**Exercise requirements:**
How many lines in the data hold the string "paciente"? State the number alone.

(Beginning of Record extracts)

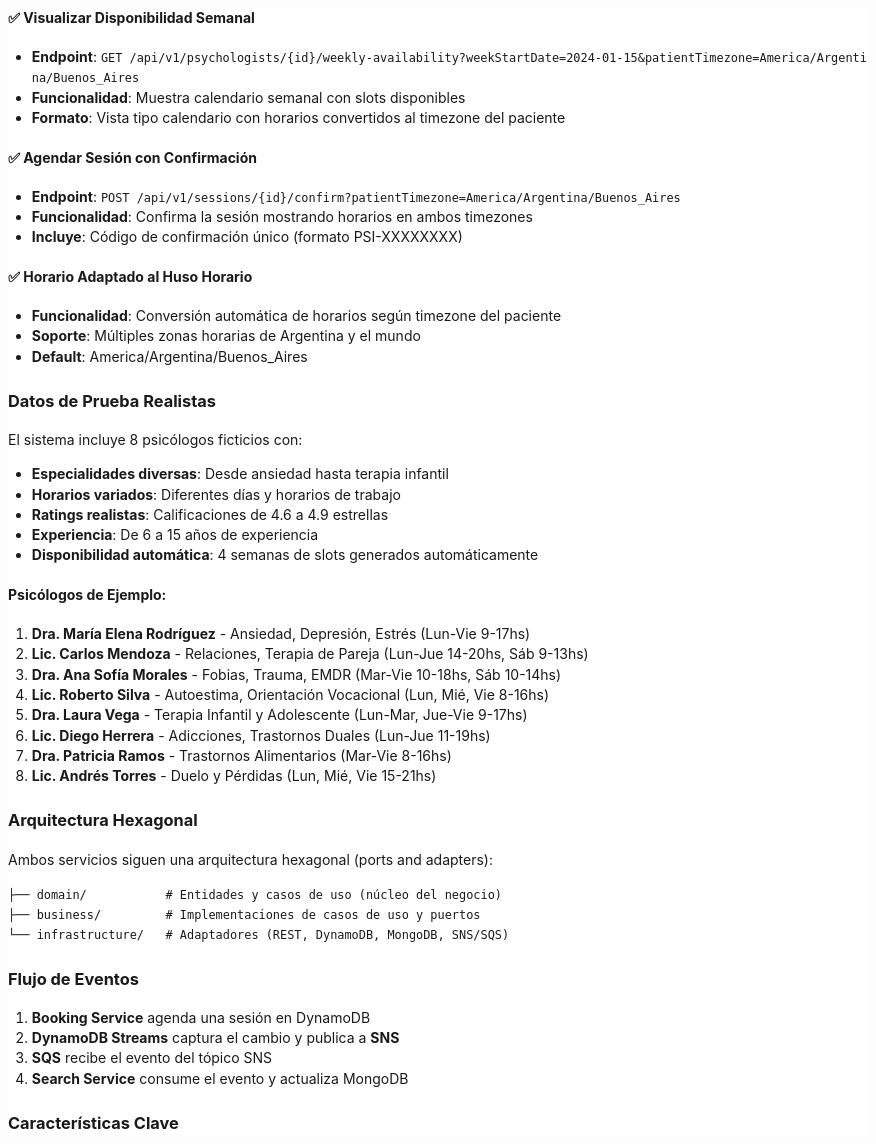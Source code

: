 #### ✅ **Visualizar Disponibilidad Semanal**
- **Endpoint**: `GET /api/v1/psychologists/{id}/weekly-availability?weekStartDate=2024-01-15&patientTimezone=America/Argentina/Buenos_Aires`
- **Funcionalidad**: Muestra calendario semanal con slots disponibles
- **Formato**: Vista tipo calendario con horarios convertidos al timezone del paciente

#### ✅ **Agendar Sesión con Confirmación**
- **Endpoint**: `POST /api/v1/sessions/{id}/confirm?patientTimezone=America/Argentina/Buenos_Aires`
- **Funcionalidad**: Confirma la sesión mostrando horarios en ambos timezones
- **Incluye**: Código de confirmación único (formato PSI-XXXXXXXX)

#### ✅ **Horario Adaptado al Huso Horario**
- **Funcionalidad**: Conversión automática de horarios según timezone del paciente
- **Soporte**: Múltiples zonas horarias de Argentina y el mundo
- **Default**: America/Argentina/Buenos_Aires

### Datos de Prueba Realistas

El sistema incluye 8 psicólogos ficticios con:
- **Especialidades diversas**: Desde ansiedad hasta terapia infantil
- **Horarios variados**: Diferentes días y horarios de trabajo
- **Ratings realistas**: Calificaciones de 4.6 a 4.9 estrellas
- **Experiencia**: De 6 a 15 años de experiencia
- **Disponibilidad automática**: 4 semanas de slots generados automáticamente

#### Psicólogos de Ejemplo:
1. **Dra. María Elena Rodríguez** - Ansiedad, Depresión, Estrés (Lun-Vie 9-17hs)
2. **Lic. Carlos Mendoza** - Relaciones, Terapia de Pareja (Lun-Jue 14-20hs, Sáb 9-13hs)
3. **Dra. Ana Sofía Morales** - Fobias, Trauma, EMDR (Mar-Vie 10-18hs, Sáb 10-14hs)
4. **Lic. Roberto Silva** - Autoestima, Orientación Vocacional (Lun, Mié, Vie 8-16hs)
5. **Dra. Laura Vega** - Terapia Infantil y Adolescente (Lun-Mar, Jue-Vie 9-17hs)
6. **Lic. Diego Herrera** - Adicciones, Trastornos Duales (Lun-Jue 11-19hs)
7. **Dra. Patricia Ramos** - Trastornos Alimentarios (Mar-Vie 8-16hs)
8. **Lic. Andrés Torres** - Duelo y Pérdidas (Lun, Mié, Vie 15-21hs)

### Arquitectura Hexagonal

Ambos servicios siguen una arquitectura hexagonal (ports and adapters):

```
├── domain/           # Entidades y casos de uso (núcleo del negocio)
├── business/         # Implementaciones de casos de uso y puertos
└── infrastructure/   # Adaptadores (REST, DynamoDB, MongoDB, SNS/SQS)
```

### Flujo de Eventos

1. **Booking Service** agenda una sesión en DynamoDB
2. **DynamoDB Streams** captura el cambio y publica a **SNS**
3. **SQS** recibe el evento del tópico SNS
4. **Search Service** consume el evento y actualiza MongoDB

### Características Clave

(End of Record extracts)

**Task solution:**
2